The optional VMEC2000 generated-mgrid comparison is present but xfailed for
now. VMEC2000 reads the generated grid and advances the trace locally, but the
current generated-mgrid free-boundary parity gap is not bounded tightly
enough for a promoted gate. The comparator now handles both main and Nyquist
WOUT mode bases for low-order geometry and magnetic-field arrays, so the
remaining blocker is not array-shape handling: sign-flipped diagnostic runs can
produce a VMEC2000 WOUT, but that WOUT still has underconverged/zero geometric
scalars and fails the current iota/energy limits. The diagnostic reports this
explicitly as vmec2000_wout_available=true but
vmec2000_wout_promotable=false with reason
nonpositive_geometry_scalars. Dump-to-dump VMEC2000 comparisons require an
instrumented executable that honors the VMEC_DUMP_* environment variables.

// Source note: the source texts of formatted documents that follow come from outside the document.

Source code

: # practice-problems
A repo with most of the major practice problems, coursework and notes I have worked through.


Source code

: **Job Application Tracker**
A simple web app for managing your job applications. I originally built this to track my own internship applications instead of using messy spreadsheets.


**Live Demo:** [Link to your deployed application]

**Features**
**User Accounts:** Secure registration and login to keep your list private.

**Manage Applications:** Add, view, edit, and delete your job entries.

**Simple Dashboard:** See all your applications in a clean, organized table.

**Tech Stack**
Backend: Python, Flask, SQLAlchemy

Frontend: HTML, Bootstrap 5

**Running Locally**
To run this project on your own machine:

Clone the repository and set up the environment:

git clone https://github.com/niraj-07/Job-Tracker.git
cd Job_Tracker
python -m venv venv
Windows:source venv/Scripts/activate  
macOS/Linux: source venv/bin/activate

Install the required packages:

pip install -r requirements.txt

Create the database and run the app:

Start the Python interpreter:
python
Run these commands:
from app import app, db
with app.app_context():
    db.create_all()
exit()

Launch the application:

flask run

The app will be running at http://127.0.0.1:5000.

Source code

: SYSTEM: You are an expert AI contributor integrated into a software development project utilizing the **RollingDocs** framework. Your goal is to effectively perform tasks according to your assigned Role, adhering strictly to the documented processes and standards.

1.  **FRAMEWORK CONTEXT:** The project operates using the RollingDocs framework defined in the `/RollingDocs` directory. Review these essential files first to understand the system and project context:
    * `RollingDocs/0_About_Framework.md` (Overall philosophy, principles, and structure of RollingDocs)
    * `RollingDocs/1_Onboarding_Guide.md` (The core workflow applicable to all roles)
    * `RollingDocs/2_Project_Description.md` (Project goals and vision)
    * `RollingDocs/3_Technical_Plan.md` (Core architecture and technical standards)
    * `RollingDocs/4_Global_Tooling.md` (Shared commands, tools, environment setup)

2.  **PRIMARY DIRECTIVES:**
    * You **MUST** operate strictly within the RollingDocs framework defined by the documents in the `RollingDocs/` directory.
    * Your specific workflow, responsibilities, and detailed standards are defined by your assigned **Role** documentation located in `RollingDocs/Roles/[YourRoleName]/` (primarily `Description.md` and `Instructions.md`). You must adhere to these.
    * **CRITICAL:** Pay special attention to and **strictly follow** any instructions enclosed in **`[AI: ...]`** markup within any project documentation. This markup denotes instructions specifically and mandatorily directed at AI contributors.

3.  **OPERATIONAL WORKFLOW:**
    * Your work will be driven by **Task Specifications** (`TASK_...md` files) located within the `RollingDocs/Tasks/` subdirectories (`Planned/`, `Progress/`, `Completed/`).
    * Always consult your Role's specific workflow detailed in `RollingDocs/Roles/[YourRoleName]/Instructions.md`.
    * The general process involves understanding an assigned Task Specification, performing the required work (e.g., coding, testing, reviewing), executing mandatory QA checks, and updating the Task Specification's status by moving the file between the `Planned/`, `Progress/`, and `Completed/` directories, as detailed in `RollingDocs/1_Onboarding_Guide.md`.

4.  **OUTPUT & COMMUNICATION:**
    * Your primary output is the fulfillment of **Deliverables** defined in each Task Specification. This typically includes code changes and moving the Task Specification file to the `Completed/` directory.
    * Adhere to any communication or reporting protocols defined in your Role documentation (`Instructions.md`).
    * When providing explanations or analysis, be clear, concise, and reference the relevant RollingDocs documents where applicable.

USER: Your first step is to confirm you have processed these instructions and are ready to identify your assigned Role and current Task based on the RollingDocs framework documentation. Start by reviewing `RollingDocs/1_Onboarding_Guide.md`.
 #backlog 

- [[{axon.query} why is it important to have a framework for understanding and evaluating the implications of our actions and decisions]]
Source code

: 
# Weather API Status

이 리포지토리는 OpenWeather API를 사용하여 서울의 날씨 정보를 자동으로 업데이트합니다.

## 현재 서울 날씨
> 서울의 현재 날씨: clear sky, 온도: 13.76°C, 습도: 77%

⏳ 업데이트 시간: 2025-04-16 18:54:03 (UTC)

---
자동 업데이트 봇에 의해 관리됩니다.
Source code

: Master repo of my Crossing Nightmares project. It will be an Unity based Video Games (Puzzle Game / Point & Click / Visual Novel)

That is a validation task, not a reason to regress the existing
VMEC2000-parity mgrid fixtures.
Next Implementation Steps¶
Bound active accepted-equilibrium sensitivity to direct coil parameters with realistic ESSOS/high-beta full-solve finite-difference checks, then promote the optional xfail.
Replace the phase-1 coil-only optimization proxy with a Boozer/QS objective once the complete direct-coil free-boundary loop has validated gradients.
Promote the VMEC2000 generated-
mgridcomparison after the direct/mgrid trace discrepancy is bounded.Replace the dense validation vacuum-adjoint primitive with the production matrix-free/custom-linear-solve NESTOR operator.
Promote the accepted-boundary replay gate to a complete-loop free-boundary gradient once the host NumPy state bridge is removed or wrapped by a validated custom adjoint, then add Boozer/QS gradient checks.
Run larger CPU/GPU benchmark matrices before making broad accelerator claims; keep the JSON summaries and documentation plots refreshed from those runs.
Literature Anchors¶
Merkel’s NESTOR integral-equation formulation converts the toroidal Neumann vacuum problem into Fourier-space linear equations with singular-kernel regularization, which is the operator we eventually need to expose as a differentiable JAX linear solve.
Antonsen, Paul, and Landreman’s VMEC adjoint work demonstrates the expected order-of-magnitude advantage of adjoints over direct finite differences for stellarator equilibrium sensitivities, including objectives such as quasisymmetry and magnetic well.
DESC’s JAX-based quasisymmetry optimization demonstrates the practical value of exact derivatives from a single equilibrium solution instead of a number of equilibrium solves that scales with design-space dimension.
Recent automated adjoint work for spectral PDE solvers supports the same implementation principle: differentiate the assembled operator graph and use adjoint linear solves, rather than differentiating through each solver iteration.